**Exercise brief**
Return every line of the data below, exactly.
-- Excerpted records follows --
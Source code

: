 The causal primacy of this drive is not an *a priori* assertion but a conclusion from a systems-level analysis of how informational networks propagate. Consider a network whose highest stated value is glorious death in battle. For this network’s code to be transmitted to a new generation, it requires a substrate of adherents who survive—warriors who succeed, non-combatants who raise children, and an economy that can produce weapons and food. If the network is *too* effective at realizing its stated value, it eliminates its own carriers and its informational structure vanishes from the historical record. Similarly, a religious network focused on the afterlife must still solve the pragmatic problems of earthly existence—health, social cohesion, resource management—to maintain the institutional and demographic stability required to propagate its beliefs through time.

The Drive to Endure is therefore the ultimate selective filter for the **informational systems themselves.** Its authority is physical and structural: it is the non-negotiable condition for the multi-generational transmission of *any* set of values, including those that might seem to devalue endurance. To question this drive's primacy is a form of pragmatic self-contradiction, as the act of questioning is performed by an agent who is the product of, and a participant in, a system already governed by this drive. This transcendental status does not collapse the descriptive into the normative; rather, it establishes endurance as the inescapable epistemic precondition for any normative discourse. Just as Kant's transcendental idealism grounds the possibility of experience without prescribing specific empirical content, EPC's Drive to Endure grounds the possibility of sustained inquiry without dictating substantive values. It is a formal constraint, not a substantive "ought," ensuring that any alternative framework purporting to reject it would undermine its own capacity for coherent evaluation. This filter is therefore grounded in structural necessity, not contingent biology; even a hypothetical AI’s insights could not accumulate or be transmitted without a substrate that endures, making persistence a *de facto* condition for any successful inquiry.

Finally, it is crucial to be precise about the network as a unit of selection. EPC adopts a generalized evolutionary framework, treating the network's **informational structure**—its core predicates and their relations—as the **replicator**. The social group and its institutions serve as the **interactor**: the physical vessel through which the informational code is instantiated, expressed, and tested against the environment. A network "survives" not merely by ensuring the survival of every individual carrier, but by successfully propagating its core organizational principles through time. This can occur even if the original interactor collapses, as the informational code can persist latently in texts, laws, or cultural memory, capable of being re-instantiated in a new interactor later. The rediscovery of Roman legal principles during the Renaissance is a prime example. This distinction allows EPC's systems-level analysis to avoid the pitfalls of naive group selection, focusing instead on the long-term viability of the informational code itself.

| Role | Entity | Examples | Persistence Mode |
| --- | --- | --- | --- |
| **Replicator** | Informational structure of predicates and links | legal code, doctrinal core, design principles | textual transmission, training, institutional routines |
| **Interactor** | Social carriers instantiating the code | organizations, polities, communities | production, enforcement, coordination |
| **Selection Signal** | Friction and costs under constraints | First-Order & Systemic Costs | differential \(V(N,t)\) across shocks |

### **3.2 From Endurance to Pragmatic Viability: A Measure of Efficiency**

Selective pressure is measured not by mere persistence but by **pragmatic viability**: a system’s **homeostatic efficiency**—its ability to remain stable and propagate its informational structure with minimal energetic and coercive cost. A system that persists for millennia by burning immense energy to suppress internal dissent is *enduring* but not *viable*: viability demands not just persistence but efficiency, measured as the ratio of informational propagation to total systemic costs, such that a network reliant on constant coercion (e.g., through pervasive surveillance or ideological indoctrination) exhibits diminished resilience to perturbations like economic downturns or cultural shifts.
-- Excerpted records concluded --
**Written answer**
Source code

: The causal primacy of this drive is not an *a priori* assertion but a conclusion from a systems-level analysis of how informational networks propagate. Consider a network whose highest stated value is glorious death in battle. For this network’s code to be transmitted to a new generation, it requires a substrate of adherents who survive—warriors who succeed, non-combatants who raise children, and an economy that can produce weapons and food. If the network is *too* effective at realizing its stated value, it eliminates its own carriers and its informational structure vanishes from the historical record. Similarly, a religious network focused on the afterlife must still solve the pragmatic problems of earthly existence—health, social cohesion, resource management—to maintain the institutional and demographic stability required to propagate its beliefs through time.

The Drive to Endure is therefore the ultimate selective filter for the **informational systems themselves.** Its authority is physical and structural: it is the non-negotiable condition for the multi-generational transmission of *any* set of values, including those that might seem to devalue endurance. To question this drive's primacy is a form of pragmatic self-contradiction, as the act of questioning is performed by an agent who is the product of, and a participant in, a system already governed by this drive. This transcendental status does not collapse the descriptive into the normative; rather, it establishes endurance as the inescapable epistemic precondition for any normative discourse. Just as Kant's transcendental idealism grounds the possibility of experience without prescribing specific empirical content, EPC's Drive to Endure grounds the possibility of sustained inquiry without dictating substantive values. It is a formal constraint, not a substantive "ought," ensuring that any alternative framework purporting to reject it would undermine its own capacity for coherent evaluation. This filter is therefore grounded in structural necessity, not contingent biology; even a hypothetical AI’s insights could not accumulate or be transmitted without a substrate that endures, making persistence a *de facto* condition for any successful inquiry.

Finally, it is crucial to be precise about the network as a unit of selection. EPC adopts a generalized evolutionary framework, treating the network's **informational structure**—its core predicates and their relations—as the **replicator**. The social group and its institutions serve as the **interactor**: the physical vessel through which the informational code is instantiated, expressed, and tested against the environment. A network "survives" not merely by ensuring the survival of every individual carrier, but by successfully propagating its core organizational principles through time. This can occur even if the original interactor collapses, as the informational code can persist latently in texts, laws, or cultural memory, capable of being re-instantiated in a new interactor later. The rediscovery of Roman legal principles during the Renaissance is a prime example. This distinction allows EPC's systems-level analysis to avoid the pitfalls of naive group selection, focusing instead on the long-term viability of the informational code itself.

| Role | Entity | Examples | Persistence Mode |
| --- | --- | --- | --- |
| **Replicator** | Informational structure of predicates and links | legal code, doctrinal core, design principles | textual transmission, training, institutional routines |
| **Interactor** | Social carriers instantiating the code | organizations, polities, communities | production, enforcement, coordination |
| **Selection Signal** | Friction and costs under constraints | First-Order & Systemic Costs | differential \(V(N,t)\) across shocks |

### **3.2 From Endurance to Pragmatic Viability: A Measure of Efficiency**

Selective pressure is measured not by mere persistence but by **pragmatic viability**: a system’s **homeostatic efficiency**—its ability to remain stable and propagate its informational structure with minimal energetic and coercive cost. A system that persists for millennia by burning immense energy to suppress internal dissent is *enduring* but not *viable*: viability demands not just persistence but efficiency, measured as the ratio of informational propagation to total systemic costs, such that a network reliant on constant coercion (e.g., through pervasive surveillance or ideological indoctrination) exhibits diminished resilience to perturbations like economic downturns or cultural shifts.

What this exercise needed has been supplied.